The answer is No, yet many CT agents tell customers that they must sign long-term agreements without explaining all of the consumer options. Clients moving from NYC and many other areas often don’t understand how the laws vary from state to state.
Here are the facts:
If you want to see property listed by a specific agent or agency, you can see that property without signing any agreement. This means if you are meeting with a Sotheby’s agent you can see all of Sotheby’s listings without signing an agreement. In that case you must understand that the listing agent represents the seller and not you, so use caution in disclosing anything that might compromise your negotiating position. Everything the agent says, or does not say, can be in the sole interest of getting the seller the best deal and price. (Please note that the listing agent has an obligation to act in the interest of the seller only, unless you have entered into an agreement in which he or she is representing both you and the seller. This type of a agreement is unusual and difficult. It is not entered into often. I only recommend that very experienced buyers agree to have one agent represent both buyer and seller.)

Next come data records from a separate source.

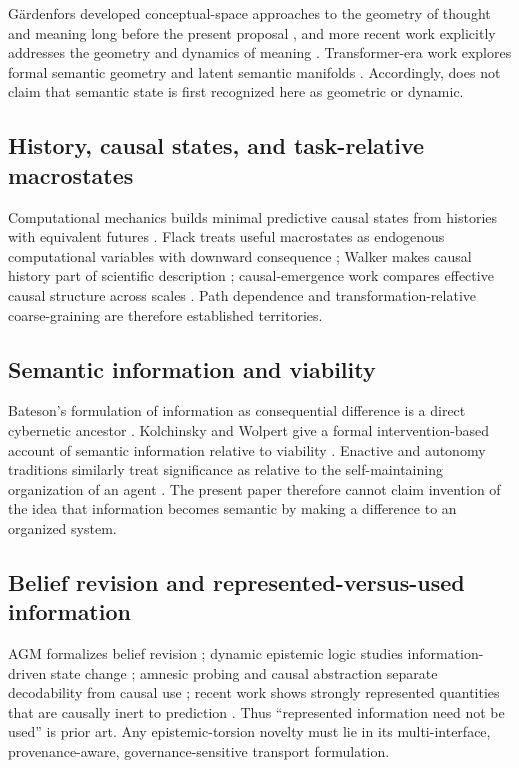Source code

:G{\"a}rdenfors developed conceptual-space approaches to the geometry of thought and meaning long before the present proposal \citep{Gardenfors2000,Gardenfors2014}, and more recent work explicitly addresses the geometry and dynamics of meaning \citep{Gardenfors2025}. Transformer-era work explores formal semantic geometry and latent semantic manifolds \citep{ZhangEtAl2022SemanticGeometry,Mabrok2026,HuNiuVarma2026,deZarzaEtAl2026}. Accordingly, \CBRD does not claim that semantic state is first recognized here as geometric or dynamic.

\subsection{History, causal states, and task-relative macrostates}

Computational mechanics builds minimal predictive causal states from histories with equivalent futures \citep{CrutchfieldYoung1989,RupeCrutchfield2024}. Flack treats useful macrostates as endogenous computational variables with downward consequence \citep{Flack2017}; Walker makes causal history part of scientific description \citep{Walker2014,SharmaEtAl2023}; causal-emergence work compares effective causal structure across scales \citep{HoelEtAl2013,Hoel2017}. Path dependence and transformation-relative coarse-graining are therefore established territories.

\subsection{Semantic information and viability}

Bateson's formulation of information as consequential difference is a direct cybernetic ancestor \citep{Bateson1972}. Kolchinsky and Wolpert give a formal intervention-based account of semantic information relative to viability \citep{KolchinskyWolpert2018}. Enactive and autonomy traditions similarly treat significance as relative to the self-maintaining organization of an agent \citep{MaturanaVarela1980,MorenoMossio2015}. The present paper therefore cannot claim invention of the idea that information becomes semantic by making a difference to an organized system.

\subsection{Belief revision and represented-versus-used information}

AGM formalizes belief revision \citep{AGM1985,Gardenfors1988}; dynamic epistemic logic studies information-driven state change \citep{vanDitmarschEtAl2007}; amnesic probing and causal abstraction separate decodability from causal use \citep{ElazarEtAl2021,GeigerEtAl2021,GeigerEtAl2023}; recent work shows strongly represented quantities that are causally inert to prediction \citep{LiaoCao2026}. Thus ``represented information need not be used'' is prior art. Any epistemic-torsion novelty must lie in its multi-interface, provenance-aware, governance-sensitive transport formulation.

If you are meeting with an agent from agency A and you want to see properties listed by agency B (since all agencies in CT have access to all MLS listings from all other agencies, this is very common), you have many choices beyond signing a long-term agreement with a stranger that you have only known for a few minutes. These are the options exercised most often by informed consumers:
- You can decide to see any property with the listing agent of that property. Just call the listing agent of the property you want to see and set up an appointment. In this case I advise that you not disclose any personal information. The listing agent is not representing you, but you can still tour the property, decide if you like the property and request all material information related to it. If you are considering buying the property after the tour, you should then take some time to research local agents and find one that can best represent you as a buyer’s agent.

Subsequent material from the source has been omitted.